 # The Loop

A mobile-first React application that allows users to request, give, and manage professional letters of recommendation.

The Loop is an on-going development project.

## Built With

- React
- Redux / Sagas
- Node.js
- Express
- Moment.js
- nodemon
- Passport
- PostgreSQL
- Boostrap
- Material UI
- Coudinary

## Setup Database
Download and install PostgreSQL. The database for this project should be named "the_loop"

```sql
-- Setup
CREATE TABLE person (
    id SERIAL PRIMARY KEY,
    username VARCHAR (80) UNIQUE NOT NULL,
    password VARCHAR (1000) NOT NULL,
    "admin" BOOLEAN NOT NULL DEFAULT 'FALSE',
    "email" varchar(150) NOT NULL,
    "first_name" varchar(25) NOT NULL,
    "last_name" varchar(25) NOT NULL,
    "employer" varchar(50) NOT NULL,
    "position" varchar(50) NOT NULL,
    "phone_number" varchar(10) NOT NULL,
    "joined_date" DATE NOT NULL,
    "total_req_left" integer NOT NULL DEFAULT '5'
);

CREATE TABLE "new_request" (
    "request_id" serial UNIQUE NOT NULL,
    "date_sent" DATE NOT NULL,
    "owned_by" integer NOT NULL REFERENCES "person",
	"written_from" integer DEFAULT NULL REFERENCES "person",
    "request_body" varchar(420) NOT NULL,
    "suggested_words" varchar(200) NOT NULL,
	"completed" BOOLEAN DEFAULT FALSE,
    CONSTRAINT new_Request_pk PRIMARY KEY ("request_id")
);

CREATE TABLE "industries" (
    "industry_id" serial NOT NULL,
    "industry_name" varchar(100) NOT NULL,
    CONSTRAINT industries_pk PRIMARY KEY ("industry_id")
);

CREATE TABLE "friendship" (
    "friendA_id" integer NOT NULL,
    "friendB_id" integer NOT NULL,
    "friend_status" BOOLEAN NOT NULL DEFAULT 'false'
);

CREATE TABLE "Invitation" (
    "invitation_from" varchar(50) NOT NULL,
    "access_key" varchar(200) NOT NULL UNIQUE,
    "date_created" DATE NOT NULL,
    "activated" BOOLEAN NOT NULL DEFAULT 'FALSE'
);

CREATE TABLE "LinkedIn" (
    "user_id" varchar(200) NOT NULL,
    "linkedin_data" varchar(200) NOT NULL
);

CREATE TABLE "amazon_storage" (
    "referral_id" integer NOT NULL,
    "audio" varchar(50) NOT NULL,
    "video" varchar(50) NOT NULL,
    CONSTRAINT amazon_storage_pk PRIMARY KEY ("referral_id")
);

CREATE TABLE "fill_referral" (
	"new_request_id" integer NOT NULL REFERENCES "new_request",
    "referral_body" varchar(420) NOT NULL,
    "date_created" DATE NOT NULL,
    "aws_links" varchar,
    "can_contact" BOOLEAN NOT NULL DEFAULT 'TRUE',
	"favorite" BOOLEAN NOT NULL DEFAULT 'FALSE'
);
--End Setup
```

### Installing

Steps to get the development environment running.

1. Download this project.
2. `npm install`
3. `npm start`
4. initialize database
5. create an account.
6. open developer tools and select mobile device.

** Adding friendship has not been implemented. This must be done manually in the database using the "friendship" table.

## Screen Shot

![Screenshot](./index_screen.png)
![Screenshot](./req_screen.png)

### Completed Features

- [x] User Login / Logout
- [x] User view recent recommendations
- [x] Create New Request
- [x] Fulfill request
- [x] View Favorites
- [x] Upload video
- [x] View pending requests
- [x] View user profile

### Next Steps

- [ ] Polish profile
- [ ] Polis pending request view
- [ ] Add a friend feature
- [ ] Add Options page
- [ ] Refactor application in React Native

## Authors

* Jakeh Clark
++++++++++
* **WORK TO BE COMPLETED**
May I have exactly the lines from the one containing "- [ ] Add a friend feature" through the last line of the data, both included?

* **RESPONSE FOR THIS EXERCISE**
- [ ] Add a friend feature
- [ ] Add Options page
- [ ] Refactor application in React Native

## Authors

* Jakeh Clark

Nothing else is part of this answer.